SUMNER COLLOQUIUM
This Friday, May 18th, at 1:30 pm in Humanities 1, Room 210, there will be a colloquium by Meghan Sumner (Stanford). Her talk is entitled “Usage-based linguistic models and understanding human behavior.” Afterward, there will be a reception at 3:30pm in the Silverman Conference Room. The abstract is given below:
The past three decades of research in phonetics and psycholinguistics have led to great advances in our understanding of language, representation, and the relationship between language and other cognitive domains. While debates certainly still exist, we can take as established that how often and in what context different speech patterns occur influence both memory and processing. The question now is what we do with this rich foundation.
In this talk, I present a few, short examples of how usage-based approaches to phonetics and psycholinguistics help us understand social biases and human behavior. I provide some evidence showing that phonetically-cued talker information (e.g., emotion, gender) directly activates lexical items, providing us with some insights into the timing and availability of this information. The purpose of this first part is to illuminate the complexity of experiencing linguistic events from the perspective of a listener.
For the remainder of the talk, I move away from phonetics, taking the basic insights from the studies initially presented (e.g., that we are pattern recognizers) to question assumptions about language use and experience and ask how our understanding of language use, semantic associations and culture can inform society at large. Specifically, I spend the last large chunk of this talk investigating how we can understand the refugee experience through the lens of spoken language comprehension.

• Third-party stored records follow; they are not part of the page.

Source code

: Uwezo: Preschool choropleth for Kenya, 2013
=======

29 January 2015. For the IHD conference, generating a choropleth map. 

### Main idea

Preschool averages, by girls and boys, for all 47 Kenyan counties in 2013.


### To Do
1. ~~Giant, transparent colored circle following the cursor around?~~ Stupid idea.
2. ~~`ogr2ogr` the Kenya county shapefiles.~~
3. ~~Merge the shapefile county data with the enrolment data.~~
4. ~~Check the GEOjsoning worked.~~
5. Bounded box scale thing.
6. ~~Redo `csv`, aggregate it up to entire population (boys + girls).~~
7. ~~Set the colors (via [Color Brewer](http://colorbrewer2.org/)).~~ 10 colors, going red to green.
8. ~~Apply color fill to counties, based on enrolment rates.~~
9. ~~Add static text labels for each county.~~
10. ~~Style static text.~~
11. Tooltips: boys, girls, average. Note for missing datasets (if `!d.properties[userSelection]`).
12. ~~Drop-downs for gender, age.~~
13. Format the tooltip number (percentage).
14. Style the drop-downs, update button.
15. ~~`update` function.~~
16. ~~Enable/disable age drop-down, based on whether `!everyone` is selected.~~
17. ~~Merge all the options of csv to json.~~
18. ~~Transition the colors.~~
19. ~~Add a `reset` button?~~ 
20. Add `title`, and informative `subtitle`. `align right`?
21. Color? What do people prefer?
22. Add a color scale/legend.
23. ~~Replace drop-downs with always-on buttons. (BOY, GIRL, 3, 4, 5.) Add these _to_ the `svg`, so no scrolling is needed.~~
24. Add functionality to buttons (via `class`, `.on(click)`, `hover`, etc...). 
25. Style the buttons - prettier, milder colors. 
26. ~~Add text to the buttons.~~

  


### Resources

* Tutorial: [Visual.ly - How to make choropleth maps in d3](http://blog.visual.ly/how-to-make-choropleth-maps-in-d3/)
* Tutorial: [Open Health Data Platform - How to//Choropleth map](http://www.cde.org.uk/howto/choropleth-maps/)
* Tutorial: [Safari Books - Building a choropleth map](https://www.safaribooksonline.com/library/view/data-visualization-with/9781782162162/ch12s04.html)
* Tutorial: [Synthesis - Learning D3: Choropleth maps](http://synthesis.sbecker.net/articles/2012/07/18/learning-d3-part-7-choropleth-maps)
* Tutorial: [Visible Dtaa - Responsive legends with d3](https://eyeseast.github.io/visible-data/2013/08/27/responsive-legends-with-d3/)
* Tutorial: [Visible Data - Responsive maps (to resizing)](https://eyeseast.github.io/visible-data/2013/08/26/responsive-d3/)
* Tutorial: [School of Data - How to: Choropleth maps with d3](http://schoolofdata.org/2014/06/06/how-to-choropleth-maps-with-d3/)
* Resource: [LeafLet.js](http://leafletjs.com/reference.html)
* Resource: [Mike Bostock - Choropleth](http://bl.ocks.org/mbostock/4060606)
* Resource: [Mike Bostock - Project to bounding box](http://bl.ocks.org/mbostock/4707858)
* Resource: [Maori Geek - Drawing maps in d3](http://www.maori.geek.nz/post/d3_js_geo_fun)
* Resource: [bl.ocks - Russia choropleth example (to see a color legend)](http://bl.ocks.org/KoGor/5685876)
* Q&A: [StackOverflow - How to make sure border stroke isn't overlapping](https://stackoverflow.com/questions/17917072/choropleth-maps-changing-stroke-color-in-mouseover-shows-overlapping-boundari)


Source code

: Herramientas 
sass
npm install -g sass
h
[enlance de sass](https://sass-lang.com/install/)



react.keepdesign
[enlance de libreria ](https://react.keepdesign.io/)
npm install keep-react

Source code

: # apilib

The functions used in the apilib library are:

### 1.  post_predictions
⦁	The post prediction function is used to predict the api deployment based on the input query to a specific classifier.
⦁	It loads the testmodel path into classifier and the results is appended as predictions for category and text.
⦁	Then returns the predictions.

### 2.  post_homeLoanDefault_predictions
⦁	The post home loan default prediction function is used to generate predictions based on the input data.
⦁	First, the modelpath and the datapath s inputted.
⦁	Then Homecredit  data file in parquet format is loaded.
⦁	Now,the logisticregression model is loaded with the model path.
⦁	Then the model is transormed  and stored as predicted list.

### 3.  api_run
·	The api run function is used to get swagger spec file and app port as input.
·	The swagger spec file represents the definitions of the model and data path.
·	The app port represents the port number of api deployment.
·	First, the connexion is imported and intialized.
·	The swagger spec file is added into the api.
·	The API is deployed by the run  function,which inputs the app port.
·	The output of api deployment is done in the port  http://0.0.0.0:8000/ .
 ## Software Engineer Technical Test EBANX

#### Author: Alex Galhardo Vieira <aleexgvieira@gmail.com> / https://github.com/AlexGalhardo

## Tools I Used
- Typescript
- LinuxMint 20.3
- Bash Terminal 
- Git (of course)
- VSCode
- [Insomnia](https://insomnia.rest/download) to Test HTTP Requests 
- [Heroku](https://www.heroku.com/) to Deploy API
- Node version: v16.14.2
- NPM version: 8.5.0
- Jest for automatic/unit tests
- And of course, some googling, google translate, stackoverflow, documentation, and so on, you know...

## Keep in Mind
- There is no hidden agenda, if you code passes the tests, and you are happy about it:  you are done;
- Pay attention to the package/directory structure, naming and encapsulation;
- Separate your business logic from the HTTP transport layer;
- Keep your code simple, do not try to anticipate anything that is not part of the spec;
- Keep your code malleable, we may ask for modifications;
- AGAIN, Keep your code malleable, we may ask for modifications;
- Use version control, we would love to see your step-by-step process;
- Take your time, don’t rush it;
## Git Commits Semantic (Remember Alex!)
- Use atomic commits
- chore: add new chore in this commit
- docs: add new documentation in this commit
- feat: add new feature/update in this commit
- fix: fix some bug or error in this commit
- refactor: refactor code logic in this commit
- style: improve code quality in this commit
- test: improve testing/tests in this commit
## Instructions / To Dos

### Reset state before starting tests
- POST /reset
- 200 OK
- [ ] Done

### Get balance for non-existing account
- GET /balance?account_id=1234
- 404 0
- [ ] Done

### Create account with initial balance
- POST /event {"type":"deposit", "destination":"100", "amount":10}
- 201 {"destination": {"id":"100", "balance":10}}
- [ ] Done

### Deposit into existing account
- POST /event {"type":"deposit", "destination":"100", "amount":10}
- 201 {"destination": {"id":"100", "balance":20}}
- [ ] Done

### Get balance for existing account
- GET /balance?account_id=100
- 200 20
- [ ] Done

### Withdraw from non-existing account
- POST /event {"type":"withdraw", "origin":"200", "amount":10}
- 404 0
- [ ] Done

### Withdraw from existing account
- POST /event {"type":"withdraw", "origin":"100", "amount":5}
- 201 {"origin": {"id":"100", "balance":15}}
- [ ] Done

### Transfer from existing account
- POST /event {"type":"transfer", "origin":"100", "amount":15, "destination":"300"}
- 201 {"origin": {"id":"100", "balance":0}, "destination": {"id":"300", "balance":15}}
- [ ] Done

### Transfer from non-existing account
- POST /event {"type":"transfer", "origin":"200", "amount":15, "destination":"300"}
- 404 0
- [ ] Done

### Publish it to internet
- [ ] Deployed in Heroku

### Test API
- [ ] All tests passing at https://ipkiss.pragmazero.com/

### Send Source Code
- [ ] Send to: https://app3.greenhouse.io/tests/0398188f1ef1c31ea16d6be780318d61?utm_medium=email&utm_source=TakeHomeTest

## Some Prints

Some background: As developed democracies settle an increasing number of refugees, refugees have been displaced, face daunting new laws and cultures, and yearn to make a new land their home. Regardless of perspective, that of the government or that of the refugee, numerous challenges litter the path to refugee integration. The goal of host countries is integration – realized as an ideal, productive member of society, where society stays the same and refugees learn to talk and act a certain way. In this view, language is an important measure of integration. But I argue, it is a misleading one.
As humans, we understand the world around us through sight, touch, smell, and the sounds of language. We are pattern recognizers, and we make meaning from co-present cues. For example, the cartoon Tom and Jerry does not use language at all, but from it we learn to associate the animal that meows (‘cat’) with the animal that squeaks (‘mouse’). Associations like these are culture-specific; and experience leads to re-weightings that result in a new understanding of the world, and influence the way one uses language. Focusing on Syrian and Afghan refugees in Hamburg, Germany, I propose to examine whether Arabic-speaking Syrian refugees and Dari- and/or Pashto-speaking Afghan refugees living in Hamburg for two years have re-weighted their language associations to be culturally German, compared to refugees living in Hamburg for less than 6 months. This research would show that part of the integration process, at least, is facilitated through the native language of the refugees, not hindered by it.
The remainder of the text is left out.